Dataset excerpts
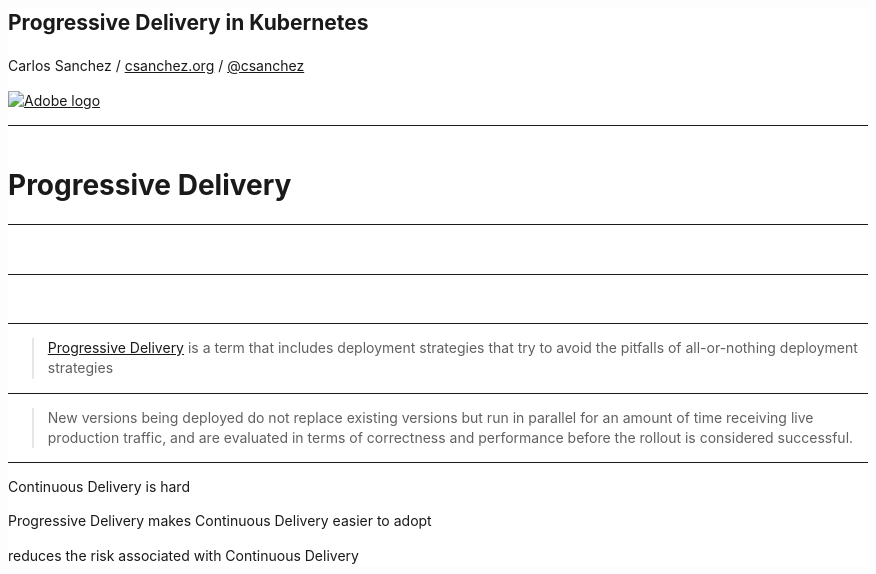 <style>
.container{
    display: flex;
}
.col{
    flex: 1;
}
</style>

## Progressive Delivery in Kubernetes

Carlos Sanchez /
[csanchez.org](http://csanchez.org) / 
[@csanchez](http://twitter.com/csanchez)

<a href="http://adobe.com"><img width="250" data-src="../assets/adobe-logo.svg" alt="Adobe logo" style="background:white"></a>



---







# Progressive Delivery

----

<img data-src="../assets/progressive-delivery-launchdarkly.png">

----

<img data-src="../assets/progressive-delivery-redmonk.png">

----

> [Progressive Delivery](https://redmonk.com/jgovernor/2018/08/06/towards-progressive-delivery/) is a term that includes deployment strategies that try to avoid the pitfalls of all-or-nothing deployment strategies

----

> New versions being deployed do not replace existing versions but run in parallel for an amount of time receiving live production traffic, and are evaluated in terms of correctness and performance before the rollout is considered successful.

----

Continuous Delivery is hard

Progressive Delivery makes Continuous Delivery easier to adopt

reduces the risk associated with Continuous Delivery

• _Work instructions_: In the answer, include exactly the lines from the line containing "## Progressive Delivery in Kubernetes" through the end of the data, and nothing else.

• _Answer space_:
## Progressive Delivery in Kubernetes

Carlos Sanchez /
[csanchez.org](http://csanchez.org) / 
[@csanchez](http://twitter.com/csanchez)

<a href="http://adobe.com"><img width="250" data-src="../assets/adobe-logo.svg" alt="Adobe logo" style="background:white"></a>



---







# Progressive Delivery

----

<img data-src="../assets/progressive-delivery-launchdarkly.png">

----

<img data-src="../assets/progressive-delivery-redmonk.png">

----

> [Progressive Delivery](https://redmonk.com/jgovernor/2018/08/06/towards-progressive-delivery/) is a term that includes deployment strategies that try to avoid the pitfalls of all-or-nothing deployment strategies

----

> New versions being deployed do not replace existing versions but run in parallel for an amount of time receiving live production traffic, and are evaluated in terms of correctness and performance before the rollout is considered successful.

----

Continuous Delivery is hard

Progressive Delivery makes Continuous Delivery easier to adopt

reduces the risk associated with Continuous Delivery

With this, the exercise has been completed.